As a wet pattern continues to hold, dumping copious rain into already saturated ground, Paducah and surrounding areas can expect to see moderate flooding, according to weather officials.

Sunday night and Monday brought another inch and a quarter of rain, bringing the total so far for this month up to 4.35 inches, nearly three inches above normal, and more than half an inch higher than this point last year.

"Since we're very soggy, with waterlogged soil … the runoff and the flooding, especially in the low lying, poorly drained areas could get more severe," said National Weather Service meteorologist Derrick Snyder.

In the near term, a system on Wednesday is expected to dump another inch, give or take a little, on Paducah, with higher amounts farther east and in the Tennessee River Valley.

Snyder said water from the Tennessee River is expected to back up into Kentucky Lake, then into the Ohio River, which is expected to crest near 45 feet a week from today.

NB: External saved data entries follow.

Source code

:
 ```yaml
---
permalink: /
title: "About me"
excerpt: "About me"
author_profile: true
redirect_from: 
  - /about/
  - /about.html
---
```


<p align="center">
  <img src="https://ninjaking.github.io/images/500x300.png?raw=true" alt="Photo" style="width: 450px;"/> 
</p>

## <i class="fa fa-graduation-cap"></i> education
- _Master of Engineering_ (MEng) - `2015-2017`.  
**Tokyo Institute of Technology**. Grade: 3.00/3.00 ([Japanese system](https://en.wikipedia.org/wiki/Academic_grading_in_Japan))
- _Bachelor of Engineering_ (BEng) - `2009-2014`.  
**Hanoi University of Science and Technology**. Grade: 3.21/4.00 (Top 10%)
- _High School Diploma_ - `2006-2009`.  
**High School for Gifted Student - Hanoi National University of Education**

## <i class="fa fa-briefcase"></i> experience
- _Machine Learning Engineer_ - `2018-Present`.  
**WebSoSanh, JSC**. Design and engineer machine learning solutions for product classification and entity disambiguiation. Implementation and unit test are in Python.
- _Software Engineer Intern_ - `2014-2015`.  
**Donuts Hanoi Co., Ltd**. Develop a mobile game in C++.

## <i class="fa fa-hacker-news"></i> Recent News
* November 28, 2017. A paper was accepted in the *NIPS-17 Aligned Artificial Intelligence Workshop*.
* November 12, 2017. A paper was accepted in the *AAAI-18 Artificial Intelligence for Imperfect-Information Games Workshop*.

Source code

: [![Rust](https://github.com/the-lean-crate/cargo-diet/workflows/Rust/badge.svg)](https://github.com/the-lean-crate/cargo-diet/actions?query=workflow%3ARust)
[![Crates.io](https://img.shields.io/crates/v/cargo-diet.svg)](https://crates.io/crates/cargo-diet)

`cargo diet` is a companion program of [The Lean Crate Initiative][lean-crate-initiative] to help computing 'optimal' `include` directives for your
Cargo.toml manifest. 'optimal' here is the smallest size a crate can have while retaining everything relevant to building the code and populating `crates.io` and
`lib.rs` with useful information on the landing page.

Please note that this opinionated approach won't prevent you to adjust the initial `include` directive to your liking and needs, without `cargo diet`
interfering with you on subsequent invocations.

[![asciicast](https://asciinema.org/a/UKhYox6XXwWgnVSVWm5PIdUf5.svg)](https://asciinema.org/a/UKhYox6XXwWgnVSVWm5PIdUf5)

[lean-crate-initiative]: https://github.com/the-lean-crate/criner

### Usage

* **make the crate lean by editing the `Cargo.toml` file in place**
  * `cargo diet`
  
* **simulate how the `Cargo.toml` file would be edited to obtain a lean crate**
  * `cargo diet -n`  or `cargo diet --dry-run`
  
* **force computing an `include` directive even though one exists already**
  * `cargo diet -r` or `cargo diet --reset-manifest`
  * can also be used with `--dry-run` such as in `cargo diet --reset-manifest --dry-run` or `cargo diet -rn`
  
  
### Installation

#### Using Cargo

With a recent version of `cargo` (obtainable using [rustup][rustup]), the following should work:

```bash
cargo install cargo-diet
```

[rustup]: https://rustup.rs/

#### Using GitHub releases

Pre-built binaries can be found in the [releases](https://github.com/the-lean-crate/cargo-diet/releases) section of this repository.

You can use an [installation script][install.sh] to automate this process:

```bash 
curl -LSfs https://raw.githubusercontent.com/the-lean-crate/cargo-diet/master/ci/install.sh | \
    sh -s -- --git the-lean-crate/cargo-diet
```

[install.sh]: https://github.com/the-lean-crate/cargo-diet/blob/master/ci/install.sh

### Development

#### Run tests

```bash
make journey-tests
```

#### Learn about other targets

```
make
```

While that flooding is defined as "moderate," Snyder said a more significant concern could be drainage ditches and smaller rivers that could overflow roads and cause dangerous driving conditions.

Residents should pay attention to road conditions, he said, "especially people who live in flood prone areas."

Snyder said flooding is difficult to predict before rain falls, and that the impact could be more or less severe than expected. But he said the continued rainy pattern has the potential to cause more significant problems than the area has experienced so far this year.

"The pattern looks like it's not going to be shifting to a drier one any time soon."

Last year was the third-wettest in city history, according to NWS numbers, and meteorologists said 2018 and 2019 accounted for the wettest two-year stretch in city history.